DIRECTIONS - Return every line of the listing, exactly as it reads.

GIVEN RECORDS -
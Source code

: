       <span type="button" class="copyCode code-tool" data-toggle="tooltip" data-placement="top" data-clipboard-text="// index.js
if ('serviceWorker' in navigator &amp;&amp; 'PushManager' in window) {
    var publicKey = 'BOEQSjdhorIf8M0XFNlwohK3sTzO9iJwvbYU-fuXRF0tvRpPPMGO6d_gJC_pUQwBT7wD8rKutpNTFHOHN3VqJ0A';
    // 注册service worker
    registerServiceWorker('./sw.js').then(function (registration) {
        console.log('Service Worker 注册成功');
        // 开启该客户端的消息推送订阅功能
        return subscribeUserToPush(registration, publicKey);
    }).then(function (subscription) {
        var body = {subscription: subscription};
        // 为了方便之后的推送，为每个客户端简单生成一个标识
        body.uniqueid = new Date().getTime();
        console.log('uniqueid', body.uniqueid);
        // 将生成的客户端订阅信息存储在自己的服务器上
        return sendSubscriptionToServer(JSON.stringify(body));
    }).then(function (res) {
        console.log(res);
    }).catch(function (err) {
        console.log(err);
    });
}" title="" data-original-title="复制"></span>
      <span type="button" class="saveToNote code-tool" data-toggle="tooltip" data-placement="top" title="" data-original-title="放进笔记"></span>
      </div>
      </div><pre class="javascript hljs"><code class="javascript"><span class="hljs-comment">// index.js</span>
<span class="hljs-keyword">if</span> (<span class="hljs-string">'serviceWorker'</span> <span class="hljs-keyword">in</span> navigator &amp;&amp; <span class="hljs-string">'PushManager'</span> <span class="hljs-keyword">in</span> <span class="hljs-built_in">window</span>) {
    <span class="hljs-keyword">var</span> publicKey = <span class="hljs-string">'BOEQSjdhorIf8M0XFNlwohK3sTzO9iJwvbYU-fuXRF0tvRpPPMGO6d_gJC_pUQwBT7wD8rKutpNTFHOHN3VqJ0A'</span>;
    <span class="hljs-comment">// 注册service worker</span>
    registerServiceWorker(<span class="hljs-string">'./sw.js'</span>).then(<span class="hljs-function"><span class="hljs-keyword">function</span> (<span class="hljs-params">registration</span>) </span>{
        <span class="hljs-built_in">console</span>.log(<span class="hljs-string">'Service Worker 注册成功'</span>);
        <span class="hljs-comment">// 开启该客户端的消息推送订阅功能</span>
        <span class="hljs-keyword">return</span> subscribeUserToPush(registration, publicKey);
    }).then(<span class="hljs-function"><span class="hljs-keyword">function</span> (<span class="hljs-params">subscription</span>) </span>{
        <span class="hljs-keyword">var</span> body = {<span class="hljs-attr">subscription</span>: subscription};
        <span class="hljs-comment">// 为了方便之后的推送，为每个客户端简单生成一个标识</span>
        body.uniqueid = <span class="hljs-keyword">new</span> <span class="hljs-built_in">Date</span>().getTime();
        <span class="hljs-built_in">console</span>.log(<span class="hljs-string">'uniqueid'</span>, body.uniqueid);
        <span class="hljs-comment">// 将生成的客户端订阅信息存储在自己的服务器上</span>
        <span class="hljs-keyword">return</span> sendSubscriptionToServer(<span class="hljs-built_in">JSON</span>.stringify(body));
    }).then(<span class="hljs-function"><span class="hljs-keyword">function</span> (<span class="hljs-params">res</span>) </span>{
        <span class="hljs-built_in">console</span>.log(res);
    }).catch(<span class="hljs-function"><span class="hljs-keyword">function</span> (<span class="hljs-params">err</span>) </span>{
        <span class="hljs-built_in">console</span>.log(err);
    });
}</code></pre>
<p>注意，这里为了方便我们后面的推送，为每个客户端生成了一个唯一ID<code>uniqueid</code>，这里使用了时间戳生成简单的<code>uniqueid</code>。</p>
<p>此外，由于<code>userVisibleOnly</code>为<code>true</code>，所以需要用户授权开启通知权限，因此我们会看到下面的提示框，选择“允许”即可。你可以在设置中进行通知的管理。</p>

THE ANSWER -
Source code

:       <span type="button" class="copyCode code-tool" data-toggle="tooltip" data-placement="top" data-clipboard-text="// index.js
if ('serviceWorker' in navigator &amp;&amp; 'PushManager' in window) {
    var publicKey = 'BOEQSjdhorIf8M0XFNlwohK3sTzO9iJwvbYU-fuXRF0tvRpPPMGO6d_gJC_pUQwBT7wD8rKutpNTFHOHN3VqJ0A';
    // 注册service worker
    registerServiceWorker('./sw.js').then(function (registration) {
        console.log('Service Worker 注册成功');
        // 开启该客户端的消息推送订阅功能
        return subscribeUserToPush(registration, publicKey);
    }).then(function (subscription) {
        var body = {subscription: subscription};
        // 为了方便之后的推送，为每个客户端简单生成一个标识
        body.uniqueid = new Date().getTime();
        console.log('uniqueid', body.uniqueid);
        // 将生成的客户端订阅信息存储在自己的服务器上
        return sendSubscriptionToServer(JSON.stringify(body));
    }).then(function (res) {
        console.log(res);
    }).catch(function (err) {
        console.log(err);
    });
}" title="" data-original-title="复制"></span>
      <span type="button" class="saveToNote code-tool" data-toggle="tooltip" data-placement="top" title="" data-original-title="放进笔记"></span>
      </div>
      </div><pre class="javascript hljs"><code class="javascript"><span class="hljs-comment">// index.js</span>
<span class="hljs-keyword">if</span> (<span class="hljs-string">'serviceWorker'</span> <span class="hljs-keyword">in</span> navigator &amp;&amp; <span class="hljs-string">'PushManager'</span> <span class="hljs-keyword">in</span> <span class="hljs-built_in">window</span>) {
    <span class="hljs-keyword">var</span> publicKey = <span class="hljs-string">'BOEQSjdhorIf8M0XFNlwohK3sTzO9iJwvbYU-fuXRF0tvRpPPMGO6d_gJC_pUQwBT7wD8rKutpNTFHOHN3VqJ0A'</span>;
    <span class="hljs-comment">// 注册service worker</span>
    registerServiceWorker(<span class="hljs-string">'./sw.js'</span>).then(<span class="hljs-function"><span class="hljs-keyword">function</span> (<span class="hljs-params">registration</span>) </span>{
        <span class="hljs-built_in">console</span>.log(<span class="hljs-string">'Service Worker 注册成功'</span>);
        <span class="hljs-comment">// 开启该客户端的消息推送订阅功能</span>
        <span class="hljs-keyword">return</span> subscribeUserToPush(registration, publicKey);
    }).then(<span class="hljs-function"><span class="hljs-keyword">function</span> (<span class="hljs-params">subscription</span>) </span>{
        <span class="hljs-keyword">var</span> body = {<span class="hljs-attr">subscription</span>: subscription};
        <span class="hljs-comment">// 为了方便之后的推送，为每个客户端简单生成一个标识</span>
        body.uniqueid = <span class="hljs-keyword">new</span> <span class="hljs-built_in">Date</span>().getTime();
        <span class="hljs-built_in">console</span>.log(<span class="hljs-string">'uniqueid'</span>, body.uniqueid);
        <span class="hljs-comment">// 将生成的客户端订阅信息存储在自己的服务器上</span>
        <span class="hljs-keyword">return</span> sendSubscriptionToServer(<span class="hljs-built_in">JSON</span>.stringify(body));
    }).then(<span class="hljs-function"><span class="hljs-keyword">function</span> (<span class="hljs-params">res</span>) </span>{
        <span class="hljs-built_in">console</span>.log(res);
    }).catch(<span class="hljs-function"><span class="hljs-keyword">function</span> (<span class="hljs-params">err</span>) </span>{
        <span class="hljs-built_in">console</span>.log(err);
    });
}</code></pre>
<p>注意，这里为了方便我们后面的推送，为每个客户端生成了一个唯一ID<code>uniqueid</code>，这里使用了时间戳生成简单的<code>uniqueid</code>。</p>
<p>此外，由于<code>userVisibleOnly</code>为<code>true</code>，所以需要用户授权开启通知权限，因此我们会看到下面的提示框，选择“允许”即可。你可以在设置中进行通知的管理。</p>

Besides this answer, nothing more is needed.